Exercise>
Would you please repeat exactly the entries below, starting at the line with "- Complex logging" and ending at the line with "以下代码实现了一个基于CAS", and nothing outside that range? Leave out the pictures.

Source texts of formatted documents:
○ ○ ○ ○ ○

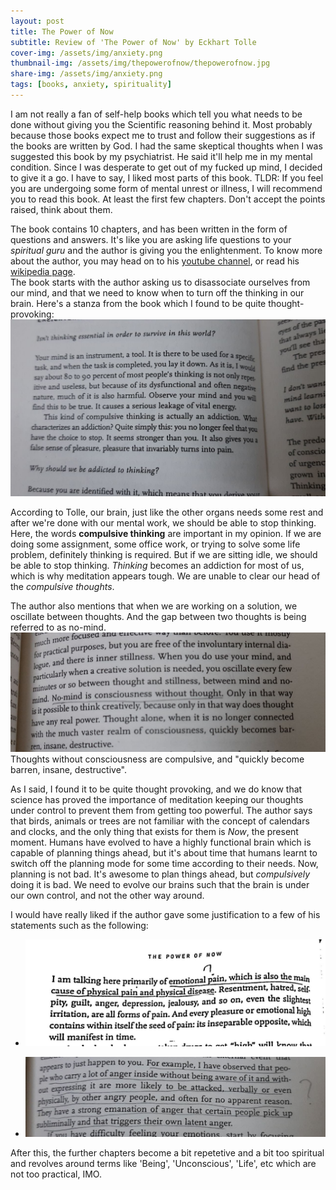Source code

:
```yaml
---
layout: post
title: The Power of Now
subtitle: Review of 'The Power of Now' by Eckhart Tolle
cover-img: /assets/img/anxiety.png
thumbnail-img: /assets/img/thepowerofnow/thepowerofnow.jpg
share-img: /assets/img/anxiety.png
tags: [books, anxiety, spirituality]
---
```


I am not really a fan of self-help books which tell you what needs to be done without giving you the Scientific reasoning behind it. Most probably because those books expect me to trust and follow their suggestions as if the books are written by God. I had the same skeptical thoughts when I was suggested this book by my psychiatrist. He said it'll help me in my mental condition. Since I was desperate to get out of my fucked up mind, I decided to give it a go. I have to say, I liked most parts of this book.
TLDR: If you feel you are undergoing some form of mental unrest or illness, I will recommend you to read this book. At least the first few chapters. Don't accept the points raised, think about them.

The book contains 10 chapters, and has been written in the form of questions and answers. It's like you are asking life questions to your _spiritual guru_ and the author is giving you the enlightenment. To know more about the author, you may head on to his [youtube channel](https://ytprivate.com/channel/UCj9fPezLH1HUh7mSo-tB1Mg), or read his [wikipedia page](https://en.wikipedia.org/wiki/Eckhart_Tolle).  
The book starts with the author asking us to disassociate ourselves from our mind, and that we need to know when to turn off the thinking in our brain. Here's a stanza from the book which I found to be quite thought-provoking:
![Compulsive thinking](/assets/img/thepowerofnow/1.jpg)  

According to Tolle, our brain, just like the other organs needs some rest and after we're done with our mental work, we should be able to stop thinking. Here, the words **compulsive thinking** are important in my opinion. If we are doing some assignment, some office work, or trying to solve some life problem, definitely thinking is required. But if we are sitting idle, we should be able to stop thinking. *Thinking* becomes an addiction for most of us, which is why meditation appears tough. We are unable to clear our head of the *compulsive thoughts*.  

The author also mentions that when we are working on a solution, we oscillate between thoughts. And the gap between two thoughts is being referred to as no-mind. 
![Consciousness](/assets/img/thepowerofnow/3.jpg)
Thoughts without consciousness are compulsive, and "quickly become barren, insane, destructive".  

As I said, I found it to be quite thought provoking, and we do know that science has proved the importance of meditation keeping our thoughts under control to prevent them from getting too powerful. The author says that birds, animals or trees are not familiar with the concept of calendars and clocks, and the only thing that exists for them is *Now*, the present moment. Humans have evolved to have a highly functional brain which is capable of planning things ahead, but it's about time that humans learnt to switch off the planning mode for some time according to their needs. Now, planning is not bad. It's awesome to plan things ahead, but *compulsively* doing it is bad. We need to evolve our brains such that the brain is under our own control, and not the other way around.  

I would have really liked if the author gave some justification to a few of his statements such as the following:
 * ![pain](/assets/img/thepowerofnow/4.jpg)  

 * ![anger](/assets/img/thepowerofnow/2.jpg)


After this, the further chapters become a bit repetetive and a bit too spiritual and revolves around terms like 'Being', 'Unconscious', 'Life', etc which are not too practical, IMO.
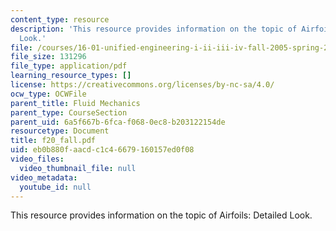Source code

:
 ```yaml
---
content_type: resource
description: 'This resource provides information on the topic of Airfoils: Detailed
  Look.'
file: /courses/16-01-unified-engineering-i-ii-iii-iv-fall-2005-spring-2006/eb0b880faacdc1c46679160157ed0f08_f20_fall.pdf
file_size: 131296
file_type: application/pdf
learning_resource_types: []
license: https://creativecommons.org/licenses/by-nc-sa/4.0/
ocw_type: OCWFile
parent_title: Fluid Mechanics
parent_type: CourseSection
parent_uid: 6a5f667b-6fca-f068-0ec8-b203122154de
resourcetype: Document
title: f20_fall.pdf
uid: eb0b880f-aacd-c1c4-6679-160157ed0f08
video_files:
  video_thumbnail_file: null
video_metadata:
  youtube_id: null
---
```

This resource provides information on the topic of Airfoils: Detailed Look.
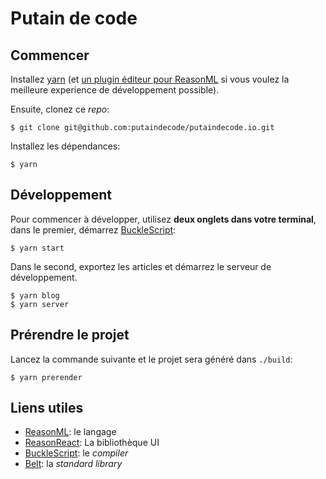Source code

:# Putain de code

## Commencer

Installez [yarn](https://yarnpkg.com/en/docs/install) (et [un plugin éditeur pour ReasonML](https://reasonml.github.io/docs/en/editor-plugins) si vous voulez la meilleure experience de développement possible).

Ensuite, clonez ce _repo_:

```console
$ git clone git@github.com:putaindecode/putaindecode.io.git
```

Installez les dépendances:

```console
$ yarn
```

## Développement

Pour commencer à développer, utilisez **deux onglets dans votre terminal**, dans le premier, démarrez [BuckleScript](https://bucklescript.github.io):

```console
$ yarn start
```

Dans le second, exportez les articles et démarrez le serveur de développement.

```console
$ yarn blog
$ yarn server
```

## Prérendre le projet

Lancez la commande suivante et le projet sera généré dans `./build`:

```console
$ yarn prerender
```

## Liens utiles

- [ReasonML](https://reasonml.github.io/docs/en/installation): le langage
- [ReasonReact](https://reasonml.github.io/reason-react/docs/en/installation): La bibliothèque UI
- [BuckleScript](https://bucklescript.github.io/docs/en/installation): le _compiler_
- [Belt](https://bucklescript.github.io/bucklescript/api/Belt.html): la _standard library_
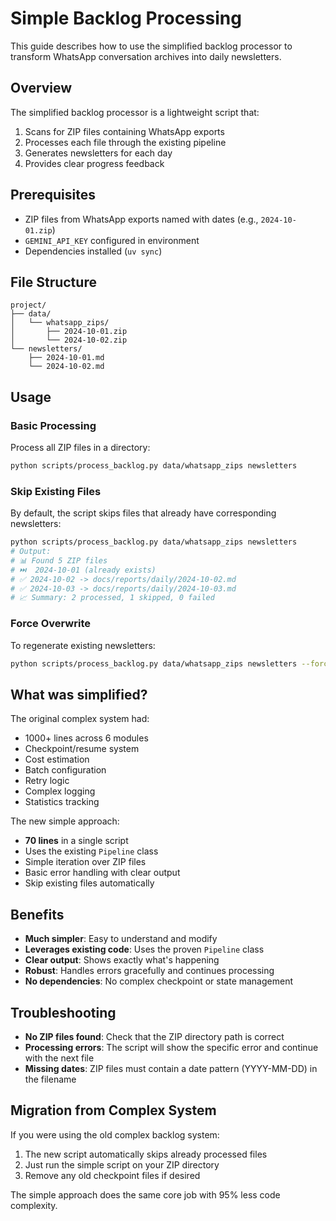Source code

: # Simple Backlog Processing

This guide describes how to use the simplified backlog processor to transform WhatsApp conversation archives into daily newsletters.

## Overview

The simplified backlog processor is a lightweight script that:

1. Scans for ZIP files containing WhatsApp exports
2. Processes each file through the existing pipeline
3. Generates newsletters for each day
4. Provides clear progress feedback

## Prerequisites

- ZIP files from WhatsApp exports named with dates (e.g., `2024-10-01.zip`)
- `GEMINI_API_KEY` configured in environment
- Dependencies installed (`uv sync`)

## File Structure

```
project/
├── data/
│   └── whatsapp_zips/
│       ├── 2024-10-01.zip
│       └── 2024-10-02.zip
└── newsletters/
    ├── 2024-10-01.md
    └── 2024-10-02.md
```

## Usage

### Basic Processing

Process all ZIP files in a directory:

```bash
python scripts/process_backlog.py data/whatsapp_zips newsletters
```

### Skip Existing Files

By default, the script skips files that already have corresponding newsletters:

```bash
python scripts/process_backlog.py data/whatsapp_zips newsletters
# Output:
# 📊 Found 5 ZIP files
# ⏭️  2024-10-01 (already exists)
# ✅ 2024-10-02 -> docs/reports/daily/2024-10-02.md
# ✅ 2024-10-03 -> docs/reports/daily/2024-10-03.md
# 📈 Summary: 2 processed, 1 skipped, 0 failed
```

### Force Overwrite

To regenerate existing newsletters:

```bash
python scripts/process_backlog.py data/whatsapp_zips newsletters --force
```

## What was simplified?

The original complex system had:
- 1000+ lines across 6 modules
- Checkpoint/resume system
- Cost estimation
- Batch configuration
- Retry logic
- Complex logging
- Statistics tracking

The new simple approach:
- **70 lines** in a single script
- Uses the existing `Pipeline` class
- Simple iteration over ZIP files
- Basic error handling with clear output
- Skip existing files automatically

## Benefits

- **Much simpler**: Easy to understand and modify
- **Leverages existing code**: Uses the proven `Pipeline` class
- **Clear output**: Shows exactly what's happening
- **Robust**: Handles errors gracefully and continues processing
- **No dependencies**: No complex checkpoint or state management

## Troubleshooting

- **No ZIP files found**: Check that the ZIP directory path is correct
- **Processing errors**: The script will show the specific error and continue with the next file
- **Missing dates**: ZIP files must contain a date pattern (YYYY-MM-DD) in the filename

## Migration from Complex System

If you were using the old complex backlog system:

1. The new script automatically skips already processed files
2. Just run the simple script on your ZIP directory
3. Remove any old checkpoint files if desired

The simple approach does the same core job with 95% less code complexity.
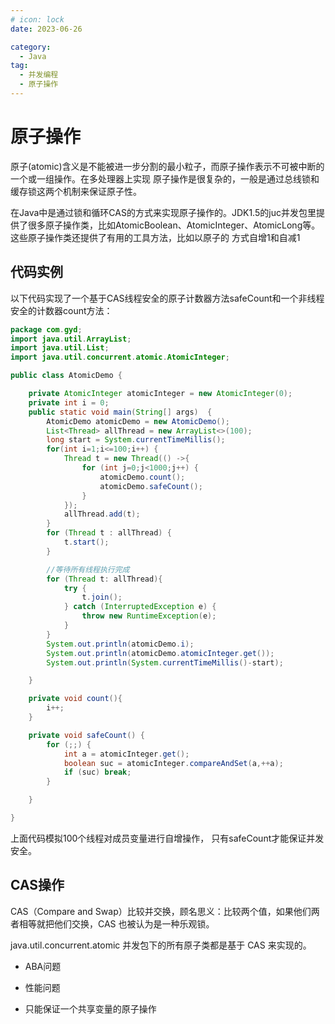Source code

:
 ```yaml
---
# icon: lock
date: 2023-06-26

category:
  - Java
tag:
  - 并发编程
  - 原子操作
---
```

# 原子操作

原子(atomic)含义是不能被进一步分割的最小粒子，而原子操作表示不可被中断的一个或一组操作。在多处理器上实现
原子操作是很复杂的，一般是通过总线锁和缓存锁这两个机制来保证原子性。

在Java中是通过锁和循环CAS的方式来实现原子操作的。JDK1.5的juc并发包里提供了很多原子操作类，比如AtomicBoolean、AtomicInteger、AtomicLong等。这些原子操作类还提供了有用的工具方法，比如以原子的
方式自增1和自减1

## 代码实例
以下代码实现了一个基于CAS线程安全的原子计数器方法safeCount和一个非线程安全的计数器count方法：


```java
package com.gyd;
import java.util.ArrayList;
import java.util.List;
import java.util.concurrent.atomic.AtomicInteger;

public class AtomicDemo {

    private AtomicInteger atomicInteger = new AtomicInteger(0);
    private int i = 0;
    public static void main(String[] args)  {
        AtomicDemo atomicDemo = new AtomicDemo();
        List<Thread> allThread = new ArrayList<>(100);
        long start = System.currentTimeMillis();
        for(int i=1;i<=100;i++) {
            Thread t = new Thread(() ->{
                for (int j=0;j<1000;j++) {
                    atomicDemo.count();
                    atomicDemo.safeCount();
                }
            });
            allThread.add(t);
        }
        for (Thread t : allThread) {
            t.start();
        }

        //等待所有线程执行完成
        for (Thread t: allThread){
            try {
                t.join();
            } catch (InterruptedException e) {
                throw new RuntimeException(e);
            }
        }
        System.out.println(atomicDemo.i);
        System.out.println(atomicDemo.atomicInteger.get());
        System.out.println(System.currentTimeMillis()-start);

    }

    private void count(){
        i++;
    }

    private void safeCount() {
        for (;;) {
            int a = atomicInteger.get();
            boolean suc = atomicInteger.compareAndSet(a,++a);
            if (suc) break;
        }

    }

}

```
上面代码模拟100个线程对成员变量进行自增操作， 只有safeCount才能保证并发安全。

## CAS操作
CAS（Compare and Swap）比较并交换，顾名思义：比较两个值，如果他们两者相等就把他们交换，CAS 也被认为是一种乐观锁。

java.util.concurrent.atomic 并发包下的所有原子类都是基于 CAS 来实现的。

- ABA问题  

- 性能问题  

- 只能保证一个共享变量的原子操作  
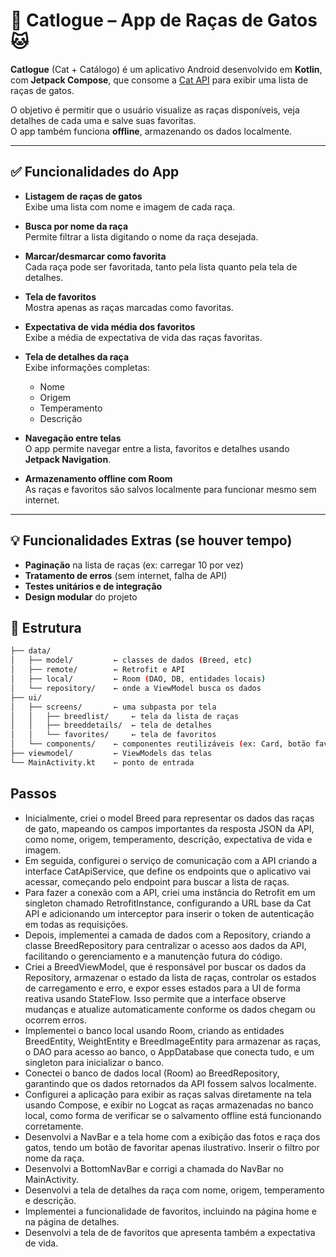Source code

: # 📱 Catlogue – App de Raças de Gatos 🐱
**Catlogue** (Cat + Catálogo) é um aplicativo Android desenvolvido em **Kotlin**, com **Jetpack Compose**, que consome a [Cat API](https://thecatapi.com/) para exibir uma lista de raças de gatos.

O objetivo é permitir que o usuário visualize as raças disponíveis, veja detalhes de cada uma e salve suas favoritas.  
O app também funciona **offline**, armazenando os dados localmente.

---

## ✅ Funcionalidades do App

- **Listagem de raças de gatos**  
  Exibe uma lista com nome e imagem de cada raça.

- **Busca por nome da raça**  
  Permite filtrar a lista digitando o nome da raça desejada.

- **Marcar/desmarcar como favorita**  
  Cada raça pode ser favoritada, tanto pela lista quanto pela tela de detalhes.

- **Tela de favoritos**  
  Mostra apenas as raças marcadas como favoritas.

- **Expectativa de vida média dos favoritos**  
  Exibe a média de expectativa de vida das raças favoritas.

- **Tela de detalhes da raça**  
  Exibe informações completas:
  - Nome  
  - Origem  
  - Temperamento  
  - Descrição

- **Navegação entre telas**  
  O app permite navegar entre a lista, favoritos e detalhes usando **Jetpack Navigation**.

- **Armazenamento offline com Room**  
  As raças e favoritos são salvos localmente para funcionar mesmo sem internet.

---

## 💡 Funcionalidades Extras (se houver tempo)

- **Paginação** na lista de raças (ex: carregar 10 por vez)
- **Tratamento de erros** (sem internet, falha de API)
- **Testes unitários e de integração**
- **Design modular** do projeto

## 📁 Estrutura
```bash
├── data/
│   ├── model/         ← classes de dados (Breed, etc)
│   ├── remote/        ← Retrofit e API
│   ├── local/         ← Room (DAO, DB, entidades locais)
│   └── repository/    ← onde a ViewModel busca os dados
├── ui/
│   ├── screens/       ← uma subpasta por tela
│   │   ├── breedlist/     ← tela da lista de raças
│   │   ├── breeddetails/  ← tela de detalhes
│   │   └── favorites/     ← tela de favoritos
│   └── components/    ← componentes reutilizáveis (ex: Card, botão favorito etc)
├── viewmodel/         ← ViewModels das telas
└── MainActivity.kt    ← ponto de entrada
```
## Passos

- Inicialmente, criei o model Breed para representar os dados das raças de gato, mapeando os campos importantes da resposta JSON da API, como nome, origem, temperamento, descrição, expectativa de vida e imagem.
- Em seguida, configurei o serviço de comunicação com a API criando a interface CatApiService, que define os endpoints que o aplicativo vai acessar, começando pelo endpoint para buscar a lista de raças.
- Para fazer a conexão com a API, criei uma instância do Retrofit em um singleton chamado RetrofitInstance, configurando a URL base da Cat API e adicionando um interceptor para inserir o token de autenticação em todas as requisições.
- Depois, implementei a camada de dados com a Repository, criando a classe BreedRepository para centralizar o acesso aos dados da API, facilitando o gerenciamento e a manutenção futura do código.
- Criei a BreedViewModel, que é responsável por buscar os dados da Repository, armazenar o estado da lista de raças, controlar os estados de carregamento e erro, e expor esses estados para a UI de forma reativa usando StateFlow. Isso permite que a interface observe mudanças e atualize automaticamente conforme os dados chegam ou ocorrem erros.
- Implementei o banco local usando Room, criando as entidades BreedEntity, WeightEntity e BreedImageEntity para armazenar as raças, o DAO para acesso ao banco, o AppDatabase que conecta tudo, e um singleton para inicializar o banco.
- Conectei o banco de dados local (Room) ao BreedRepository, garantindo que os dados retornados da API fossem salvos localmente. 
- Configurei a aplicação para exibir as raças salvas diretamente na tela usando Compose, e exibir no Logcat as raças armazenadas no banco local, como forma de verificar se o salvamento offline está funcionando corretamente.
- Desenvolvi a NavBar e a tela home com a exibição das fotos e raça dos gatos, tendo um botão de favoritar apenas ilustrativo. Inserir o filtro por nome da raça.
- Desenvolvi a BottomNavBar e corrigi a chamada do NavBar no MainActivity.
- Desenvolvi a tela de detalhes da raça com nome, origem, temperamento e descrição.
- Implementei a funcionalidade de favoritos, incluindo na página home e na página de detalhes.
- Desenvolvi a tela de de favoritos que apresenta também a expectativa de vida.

○ ○ ○ ○ ○

Worked solution>
- Complex logging
- Statistics tracking

The new simple approach:
- **70 lines** in a single script
- Uses the existing `Pipeline` class
- Simple iteration over ZIP files
- Basic error handling with clear output
- Skip existing files automatically

## Benefits

- **Much simpler**: Easy to understand and modify
- **Leverages existing code**: Uses the proven `Pipeline` class
- **Clear output**: Shows exactly what's happening
- **Robust**: Handles errors gracefully and continues processing
- **No dependencies**: No complex checkpoint or state management

## Troubleshooting

- **No ZIP files found**: Check that the ZIP directory path is correct
- **Processing errors**: The script will show the specific error and continue with the next file
- **Missing dates**: ZIP files must contain a date pattern (YYYY-MM-DD) in the filename

## Migration from Complex System

If you were using the old complex backlog system:

1. The new script automatically skips already processed files
2. Just run the simple script on your ZIP directory
3. Remove any old checkpoint files if desired

The simple approach does the same core job with 95% less code complexity.
Source code

:
 ```yaml
---
# icon: lock
date: 2023-06-26

category:
  - Java
tag:
  - 并发编程
  - 原子操作
---
```

# 原子操作

原子(atomic)含义是不能被进一步分割的最小粒子，而原子操作表示不可被中断的一个或一组操作。在多处理器上实现
原子操作是很复杂的，一般是通过总线锁和缓存锁这两个机制来保证原子性。

在Java中是通过锁和循环CAS的方式来实现原子操作的。JDK1.5的juc并发包里提供了很多原子操作类，比如AtomicBoolean、AtomicInteger、AtomicLong等。这些原子操作类还提供了有用的工具方法，比如以原子的
方式自增1和自减1

## 代码实例
以下代码实现了一个基于CAS线程安全的原子计数器方法safeCount和一个非线程安全的计数器count方法：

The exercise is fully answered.